When the betrayal of the brotherhood hits her, and Astrid lay dead on the floor he's reeling inside. She made it too easy. That woman deserved worse than she got, burned nearly beyond recognition as she were. Astrid deserved a real traitor's death. Like the one he endured.

The lostness in her face as she wanders the halls and sees dead family is what calms him, keeps him centered, because for once she understands what it's like to fail to protect someone, and it's bittersweet.

She doesn't go to Dawnstar for a long while, just like she stops calling for him altogether, and one day it feels like he is being ripped into shards. He recognizes these feelings like when his fellow Speakers carved their hatred into his body and the void is fading away from a vast cold nothing to a warm nothing.

He wakes up.

Actually, wakes up, and feels what it's like to have a heart beating with wild abandon. He feels the warmth of his skin and the cramping discomfort of having been unconscious on a wooden floor.

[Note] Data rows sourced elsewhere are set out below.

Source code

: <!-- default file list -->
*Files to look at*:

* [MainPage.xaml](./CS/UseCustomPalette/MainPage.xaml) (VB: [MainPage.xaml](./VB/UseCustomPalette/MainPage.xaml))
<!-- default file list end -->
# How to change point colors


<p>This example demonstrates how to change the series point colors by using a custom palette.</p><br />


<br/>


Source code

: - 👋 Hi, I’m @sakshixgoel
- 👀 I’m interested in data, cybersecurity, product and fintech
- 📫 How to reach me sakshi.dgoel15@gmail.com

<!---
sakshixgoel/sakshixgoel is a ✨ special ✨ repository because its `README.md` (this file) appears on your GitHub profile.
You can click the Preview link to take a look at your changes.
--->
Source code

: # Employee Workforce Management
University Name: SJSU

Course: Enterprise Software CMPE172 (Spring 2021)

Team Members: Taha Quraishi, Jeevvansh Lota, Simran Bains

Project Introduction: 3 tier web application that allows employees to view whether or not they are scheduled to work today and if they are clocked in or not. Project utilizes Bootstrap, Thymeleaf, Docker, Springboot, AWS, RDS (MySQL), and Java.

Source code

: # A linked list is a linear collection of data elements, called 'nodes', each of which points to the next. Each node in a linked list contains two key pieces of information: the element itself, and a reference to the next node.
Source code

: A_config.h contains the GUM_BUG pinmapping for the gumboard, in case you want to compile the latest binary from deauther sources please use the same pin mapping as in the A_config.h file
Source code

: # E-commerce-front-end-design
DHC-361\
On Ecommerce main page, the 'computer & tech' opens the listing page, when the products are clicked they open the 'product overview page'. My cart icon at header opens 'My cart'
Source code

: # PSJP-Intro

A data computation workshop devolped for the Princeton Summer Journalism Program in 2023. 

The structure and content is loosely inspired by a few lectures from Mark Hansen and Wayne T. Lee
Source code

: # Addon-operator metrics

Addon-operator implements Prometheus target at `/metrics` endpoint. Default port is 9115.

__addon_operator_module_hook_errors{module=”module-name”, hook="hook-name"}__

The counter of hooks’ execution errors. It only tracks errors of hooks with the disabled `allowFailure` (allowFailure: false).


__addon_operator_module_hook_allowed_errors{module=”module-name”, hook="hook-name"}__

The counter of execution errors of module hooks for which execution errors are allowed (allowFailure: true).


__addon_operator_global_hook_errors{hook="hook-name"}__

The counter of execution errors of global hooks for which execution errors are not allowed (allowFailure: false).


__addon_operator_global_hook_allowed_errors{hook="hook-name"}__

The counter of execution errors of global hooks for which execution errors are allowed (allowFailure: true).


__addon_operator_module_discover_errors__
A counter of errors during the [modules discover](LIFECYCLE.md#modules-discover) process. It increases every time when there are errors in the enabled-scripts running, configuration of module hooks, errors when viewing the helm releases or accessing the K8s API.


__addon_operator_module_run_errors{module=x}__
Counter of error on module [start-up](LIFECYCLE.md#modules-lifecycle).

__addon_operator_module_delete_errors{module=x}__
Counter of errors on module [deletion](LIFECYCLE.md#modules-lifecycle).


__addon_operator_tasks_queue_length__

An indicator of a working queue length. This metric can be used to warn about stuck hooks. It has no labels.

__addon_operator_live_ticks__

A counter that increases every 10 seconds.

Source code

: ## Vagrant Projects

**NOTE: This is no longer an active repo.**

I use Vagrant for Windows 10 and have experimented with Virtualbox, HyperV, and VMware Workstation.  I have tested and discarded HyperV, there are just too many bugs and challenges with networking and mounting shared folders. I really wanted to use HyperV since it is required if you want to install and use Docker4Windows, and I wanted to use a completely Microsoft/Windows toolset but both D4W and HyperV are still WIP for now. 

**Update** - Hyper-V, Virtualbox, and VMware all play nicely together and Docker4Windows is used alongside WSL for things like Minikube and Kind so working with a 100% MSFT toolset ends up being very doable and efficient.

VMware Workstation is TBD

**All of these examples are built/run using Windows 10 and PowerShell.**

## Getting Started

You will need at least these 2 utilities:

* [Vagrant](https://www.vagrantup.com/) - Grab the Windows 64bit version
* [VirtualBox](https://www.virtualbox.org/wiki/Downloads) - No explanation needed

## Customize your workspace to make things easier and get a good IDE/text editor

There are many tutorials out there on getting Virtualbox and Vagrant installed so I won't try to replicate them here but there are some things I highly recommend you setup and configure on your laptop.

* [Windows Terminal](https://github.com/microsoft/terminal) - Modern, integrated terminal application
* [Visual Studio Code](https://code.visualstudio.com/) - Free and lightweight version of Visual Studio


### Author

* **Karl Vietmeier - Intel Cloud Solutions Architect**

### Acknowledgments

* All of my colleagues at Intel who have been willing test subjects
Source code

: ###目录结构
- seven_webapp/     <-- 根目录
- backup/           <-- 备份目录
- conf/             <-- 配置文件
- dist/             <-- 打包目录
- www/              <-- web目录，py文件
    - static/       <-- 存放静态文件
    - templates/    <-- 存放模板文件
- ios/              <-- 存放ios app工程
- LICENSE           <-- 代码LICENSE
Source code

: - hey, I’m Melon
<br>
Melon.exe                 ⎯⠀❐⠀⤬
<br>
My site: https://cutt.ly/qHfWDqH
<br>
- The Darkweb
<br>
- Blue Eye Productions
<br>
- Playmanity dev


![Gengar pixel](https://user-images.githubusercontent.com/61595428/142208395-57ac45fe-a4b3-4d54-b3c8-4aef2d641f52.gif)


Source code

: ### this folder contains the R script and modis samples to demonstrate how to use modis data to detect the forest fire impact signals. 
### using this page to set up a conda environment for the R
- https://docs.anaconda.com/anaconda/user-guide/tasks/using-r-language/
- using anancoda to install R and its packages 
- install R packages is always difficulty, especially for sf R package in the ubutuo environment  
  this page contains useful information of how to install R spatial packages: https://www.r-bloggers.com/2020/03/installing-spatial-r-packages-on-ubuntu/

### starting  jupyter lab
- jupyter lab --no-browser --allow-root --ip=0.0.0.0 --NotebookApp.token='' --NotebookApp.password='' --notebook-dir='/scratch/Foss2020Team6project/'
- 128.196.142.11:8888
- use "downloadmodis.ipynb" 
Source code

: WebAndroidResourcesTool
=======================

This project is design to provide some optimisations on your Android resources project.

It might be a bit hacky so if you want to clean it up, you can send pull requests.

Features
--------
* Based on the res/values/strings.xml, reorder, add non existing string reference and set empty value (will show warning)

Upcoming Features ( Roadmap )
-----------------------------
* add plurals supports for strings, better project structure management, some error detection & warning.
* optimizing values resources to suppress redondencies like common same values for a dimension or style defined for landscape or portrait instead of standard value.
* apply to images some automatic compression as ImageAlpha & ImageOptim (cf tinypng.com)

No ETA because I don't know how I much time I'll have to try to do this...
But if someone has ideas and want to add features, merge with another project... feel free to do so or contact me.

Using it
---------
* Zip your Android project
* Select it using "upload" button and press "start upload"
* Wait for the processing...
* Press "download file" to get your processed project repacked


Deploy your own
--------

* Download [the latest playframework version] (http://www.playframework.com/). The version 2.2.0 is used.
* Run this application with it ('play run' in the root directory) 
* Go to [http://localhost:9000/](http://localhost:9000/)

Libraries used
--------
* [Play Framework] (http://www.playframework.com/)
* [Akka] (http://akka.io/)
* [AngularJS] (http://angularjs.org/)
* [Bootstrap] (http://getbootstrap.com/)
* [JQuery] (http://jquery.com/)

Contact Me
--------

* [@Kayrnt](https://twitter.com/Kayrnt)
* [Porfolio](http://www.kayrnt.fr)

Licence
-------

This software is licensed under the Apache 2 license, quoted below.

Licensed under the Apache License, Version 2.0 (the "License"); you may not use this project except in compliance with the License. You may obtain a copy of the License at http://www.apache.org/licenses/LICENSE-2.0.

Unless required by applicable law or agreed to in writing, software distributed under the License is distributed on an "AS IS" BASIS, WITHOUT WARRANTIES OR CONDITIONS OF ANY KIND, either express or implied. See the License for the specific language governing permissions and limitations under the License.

He recognizes the blood stains, the bookcase, and the abandoned bed of the swampland shack. He feels his lungs expand with breath and the panic in his gut when confronted with the empty space and silence of no longer having Sithis or his bride in his head.

He doesn't understand what happened, but he knows she had something to do with it. Knows it like he knows he is now very much alive and finds the sharp blade on the table before he sets out to find her.

It takes a while and a lot of asking around, but he finds her just the same. She is probably just as shocked upon seeing him as he was waking up for the 1st time in 200 years. He has her pinned to the wall and he could have snapped her neck.

He wanted to.

Her face is twisted in a way that reminds him of how he felt as his brothers and sisters piled into the farmhouse and cut him down mercilessly.

He lets her go and slinks back into the chair across the way. Watches her sink to the floor in a mess of trembling limbs and feels a sinking in his stomach that he hides with a wicked grin.

He never tells her about the high elves that lie dead in the gutter, the ones in black robes and golden armor asking around Riften where they might find her, just like he doesn't tell her about that shifty cat from the marketplace whose throat he cut wide in the sewers and left for skeevers.

He doesn't tell her a lot of things as he stares from the other side of the room, in fact he doesn't speak at all for a long while, and even if he hates what she's done to him he swears that this time he will be there.

This time, he will protect her.


Author's Note: So I'm not entirely sure how I feel about this chapter to be honest. Hopefully you guys found it interesting. It's kind of an add on to the previous one and it is an idea I had toyed with for some time.
I did want to give a shoutout to Hija de la Tempestad. I hope I spelled that correctly, but big thanks for the reviews and ideas on my other fic. Very much grateful!